As of January 31, the growth-supporting funding facility had provided ¥4 tn (already beyond its planned scale), while the stimulating bank lending facility had provided ¥5 tn for a total of ¥9.16 tn. The bank issued a target for the combined balance of loans to reach ¥18 tn by December 2014 when it announced its quantitative and qualitative easing program on April 4, 2013. With the end-March 2014 deadline for new applications approaching, the BOJ needed in practical terms to extend and expand the two facilities as it announced today in order to meet the end-December target.
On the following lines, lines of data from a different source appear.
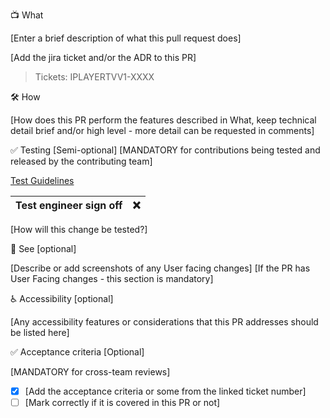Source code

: 📺 What

[Enter a brief description of what this pull request does]

[Add the jira ticket and/or the ADR to this PR]
> Tickets: IPLAYERTVV1-XXXX


🛠 How

[How does this PR perform the features described in What, keep technical detail brief and/or high level - more detail can be requested in comments]


✅ Testing [Semi-optional]
[MANDATORY for contributions being tested and released by the contributing team]

[Test Guidelines](https://github.com/bbc/bigscreen-player/wiki/Areas-Impacted)

| Test engineer sign off | :x: |
| ---- | ---- |

[How will this change be tested?]

👀  See [optional]

[Describe or add screenshots of any User facing changes]
[If the PR has User Facing changes - this section is mandatory]


♿  Accessibility [optional]

[Any accessibility features or considerations that this PR addresses should be listed here]


 ✅ Acceptance criteria [Optional]

[MANDATORY for cross-team reviews]
* [X] [Add the acceptance criteria or some from the linked ticket number]
* [ ] [Mark correctly if it is covered in this PR or not]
Today’s facility extension/expansion is already factored into the bank’s monetary base target.
Doesn't matter: if the Nikkei is up by 3.15% by non-news, it will take it.
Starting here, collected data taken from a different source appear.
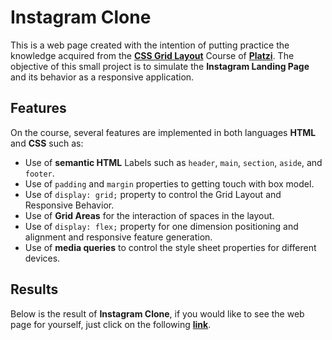 # Instagram Clone
This is a web page created with the intention of putting practice the knowledge acquired from the [**CSS Grid Layout**](https://platzi.com/clases/css-grid-layout/?__cf_chl_jschl_tk__=36fc8b4d4acb91caabd8fc165606b94843917464-1603478245-0-AeDvv72r4SbLBBORXtY5tvxEjYhYdYQqfn2Fy_7Zcs9d2fBVlIoA7lYdkrARNjsRjsR0EhJvwoULJKkTzbqjvHbuQbwYaqV_n-Gw7UxVkJeOYEyqRUS9uY3F2EpYi-PFsACz4nwCGxQRTeft3WvG7xdsm_DVosY5Kq1nabR-5vvNv3YWW8109q7CwZ1IaIXAGxK6AijDORB1Tf8l2IGAicZoF-tWoc1s_1Ka2UhRNNjY351zemiI65nbEaKch3ISHAln2H7kP4YETh7brk4yc9cRgQiRigEBMVqQuReaUzbskv22FJM2WKM4fI4rY2WrtY9_qZ6YUgf80Z2LNS1Hoyzl_W7ehQzQIWbG7lxNl5nZ) Course of [**Platzi**](https://platzi.com/).
The objective of this small project is to simulate the **Instagram Landing Page** and its behavior as a responsive application.

## Features
On the course, several features are implemented in both languages **HTML** and **CSS** such as:

 - Use of **semantic HTML** Labels such as `header`, `main`, `section`, `aside`, and `footer`.
 - Use of `padding` and `margin` properties to getting touch with box model.
 - Use of `display: grid;` property to control the Grid Layout and Responsive Behavior.
 - Use of **Grid Areas** for the interaction of spaces in the layout.
 - Use of `display: flex;` property for one dimension positioning and alignment and responsive feature generation.
 - Use of **media queries** to control the style sheet properties for different devices.

 ## Results
Below is the result of **Instagram Clone**, if you would like to see the web page for yourself, just click on the following [**link**](https://7german7.github.io/instagram_clone/).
In other perhaps just as important news, the PBOC engaged in its first liquidity withdrawing repo in 8 months, when it conducted 48b yuan ($7.9b) of 14-day repos at 3.8% according to a statement posted on its website. The monetary authority last issued such contracts on June 6, when it sold 10b yuan of 28-day repos. In other words on one hand China provides record liquidity with one hand and bails out every insolvent WMP and Trust it can get its hands on, on the other it pretends to withdraw liquidity. Go figure.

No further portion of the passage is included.